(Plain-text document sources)
# # # #
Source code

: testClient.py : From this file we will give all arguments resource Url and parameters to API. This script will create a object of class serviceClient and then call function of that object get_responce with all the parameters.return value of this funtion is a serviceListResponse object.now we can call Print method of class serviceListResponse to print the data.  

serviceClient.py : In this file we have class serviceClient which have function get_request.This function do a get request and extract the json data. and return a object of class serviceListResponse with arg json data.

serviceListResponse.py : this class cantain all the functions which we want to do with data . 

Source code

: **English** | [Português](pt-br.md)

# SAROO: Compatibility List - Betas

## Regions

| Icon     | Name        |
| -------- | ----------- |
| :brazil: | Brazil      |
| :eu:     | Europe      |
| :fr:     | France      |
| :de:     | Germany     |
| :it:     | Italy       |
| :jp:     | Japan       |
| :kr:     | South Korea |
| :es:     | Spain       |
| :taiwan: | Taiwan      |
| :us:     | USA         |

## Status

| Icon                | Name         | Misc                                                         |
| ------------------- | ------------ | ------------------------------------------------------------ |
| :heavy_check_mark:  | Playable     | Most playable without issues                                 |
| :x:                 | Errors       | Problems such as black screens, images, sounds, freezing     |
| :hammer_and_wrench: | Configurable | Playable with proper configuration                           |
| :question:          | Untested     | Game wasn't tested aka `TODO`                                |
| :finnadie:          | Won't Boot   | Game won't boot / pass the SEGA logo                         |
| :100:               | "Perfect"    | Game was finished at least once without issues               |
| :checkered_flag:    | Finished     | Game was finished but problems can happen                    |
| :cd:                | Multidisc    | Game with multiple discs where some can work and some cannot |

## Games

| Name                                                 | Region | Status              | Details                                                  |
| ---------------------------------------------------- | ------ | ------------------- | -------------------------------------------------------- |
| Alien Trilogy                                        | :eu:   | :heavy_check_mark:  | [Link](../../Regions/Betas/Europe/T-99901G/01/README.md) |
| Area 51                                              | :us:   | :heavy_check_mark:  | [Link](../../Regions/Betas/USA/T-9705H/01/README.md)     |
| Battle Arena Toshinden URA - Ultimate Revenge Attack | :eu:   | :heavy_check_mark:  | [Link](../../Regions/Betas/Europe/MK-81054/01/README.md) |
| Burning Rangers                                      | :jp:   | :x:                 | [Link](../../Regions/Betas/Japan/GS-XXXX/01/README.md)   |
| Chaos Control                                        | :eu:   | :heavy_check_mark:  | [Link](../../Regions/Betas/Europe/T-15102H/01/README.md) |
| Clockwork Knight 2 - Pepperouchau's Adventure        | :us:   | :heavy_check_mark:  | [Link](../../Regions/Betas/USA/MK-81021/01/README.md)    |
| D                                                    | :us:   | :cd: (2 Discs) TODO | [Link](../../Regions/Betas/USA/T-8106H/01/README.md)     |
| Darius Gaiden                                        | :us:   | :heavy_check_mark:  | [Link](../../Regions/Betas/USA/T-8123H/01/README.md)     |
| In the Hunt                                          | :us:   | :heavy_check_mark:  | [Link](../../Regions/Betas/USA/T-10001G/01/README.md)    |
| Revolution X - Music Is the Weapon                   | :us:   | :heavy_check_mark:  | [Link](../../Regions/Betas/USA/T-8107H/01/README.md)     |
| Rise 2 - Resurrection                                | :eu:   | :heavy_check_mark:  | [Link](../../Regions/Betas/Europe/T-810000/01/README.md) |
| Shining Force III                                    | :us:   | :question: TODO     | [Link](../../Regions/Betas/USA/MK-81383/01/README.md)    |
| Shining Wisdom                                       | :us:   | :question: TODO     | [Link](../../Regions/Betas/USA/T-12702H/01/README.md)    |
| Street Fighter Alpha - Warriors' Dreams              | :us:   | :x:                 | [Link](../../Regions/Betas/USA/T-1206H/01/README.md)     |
# # # #
**ACTIVITY**:
Write the records out once more. Each line must match.

**WRITTEN SOLUTION**:
Source code

: testClient.py : From this file we will give all arguments resource Url and parameters to API. This script will create a object of class serviceClient and then call function of that object get_responce with all the parameters.return value of this funtion is a serviceListResponse object.now we can call Print method of class serviceListResponse to print the data.  

serviceClient.py : In this file we have class serviceClient which have function get_request.This function do a get request and extract the json data. and return a object of class serviceListResponse with arg json data.

serviceListResponse.py : this class cantain all the functions which we want to do with data . 

Source code

: **English** | [Português](pt-br.md)

# SAROO: Compatibility List - Betas

## Regions

| Icon     | Name        |
| -------- | ----------- |
| :brazil: | Brazil      |
| :eu:     | Europe      |
| :fr:     | France      |
| :de:     | Germany     |
| :it:     | Italy       |
| :jp:     | Japan       |
| :kr:     | South Korea |
| :es:     | Spain       |
| :taiwan: | Taiwan      |
| :us:     | USA         |

## Status

| Icon                | Name         | Misc                                                         |
| ------------------- | ------------ | ------------------------------------------------------------ |
| :heavy_check_mark:  | Playable     | Most playable without issues                                 |
| :x:                 | Errors       | Problems such as black screens, images, sounds, freezing     |
| :hammer_and_wrench: | Configurable | Playable with proper configuration                           |
| :question:          | Untested     | Game wasn't tested aka `TODO`                                |
| :finnadie:          | Won't Boot   | Game won't boot / pass the SEGA logo                         |
| :100:               | "Perfect"    | Game was finished at least once without issues               |
| :checkered_flag:    | Finished     | Game was finished but problems can happen                    |
| :cd:                | Multidisc    | Game with multiple discs where some can work and some cannot |

## Games

| Name                                                 | Region | Status              | Details                                                  |
| ---------------------------------------------------- | ------ | ------------------- | -------------------------------------------------------- |
| Alien Trilogy                                        | :eu:   | :heavy_check_mark:  | [Link](../../Regions/Betas/Europe/T-99901G/01/README.md) |
| Area 51                                              | :us:   | :heavy_check_mark:  | [Link](../../Regions/Betas/USA/T-9705H/01/README.md)     |
| Battle Arena Toshinden URA - Ultimate Revenge Attack | :eu:   | :heavy_check_mark:  | [Link](../../Regions/Betas/Europe/MK-81054/01/README.md) |
| Burning Rangers                                      | :jp:   | :x:                 | [Link](../../Regions/Betas/Japan/GS-XXXX/01/README.md)   |
| Chaos Control                                        | :eu:   | :heavy_check_mark:  | [Link](../../Regions/Betas/Europe/T-15102H/01/README.md) |
| Clockwork Knight 2 - Pepperouchau's Adventure        | :us:   | :heavy_check_mark:  | [Link](../../Regions/Betas/USA/MK-81021/01/README.md)    |
| D                                                    | :us:   | :cd: (2 Discs) TODO | [Link](../../Regions/Betas/USA/T-8106H/01/README.md)     |
| Darius Gaiden                                        | :us:   | :heavy_check_mark:  | [Link](../../Regions/Betas/USA/T-8123H/01/README.md)     |
| In the Hunt                                          | :us:   | :heavy_check_mark:  | [Link](../../Regions/Betas/USA/T-10001G/01/README.md)    |
| Revolution X - Music Is the Weapon                   | :us:   | :heavy_check_mark:  | [Link](../../Regions/Betas/USA/T-8107H/01/README.md)     |
| Rise 2 - Resurrection                                | :eu:   | :heavy_check_mark:  | [Link](../../Regions/Betas/Europe/T-810000/01/README.md) |
| Shining Force III                                    | :us:   | :question: TODO     | [Link](../../Regions/Betas/USA/MK-81383/01/README.md)    |
| Shining Wisdom                                       | :us:   | :question: TODO     | [Link](../../Regions/Betas/USA/T-12702H/01/README.md)    |
| Street Fighter Alpha - Warriors' Dreams              | :us:   | :x:                 | [Link](../../Regions/Betas/USA/T-1206H/01/README.md)     |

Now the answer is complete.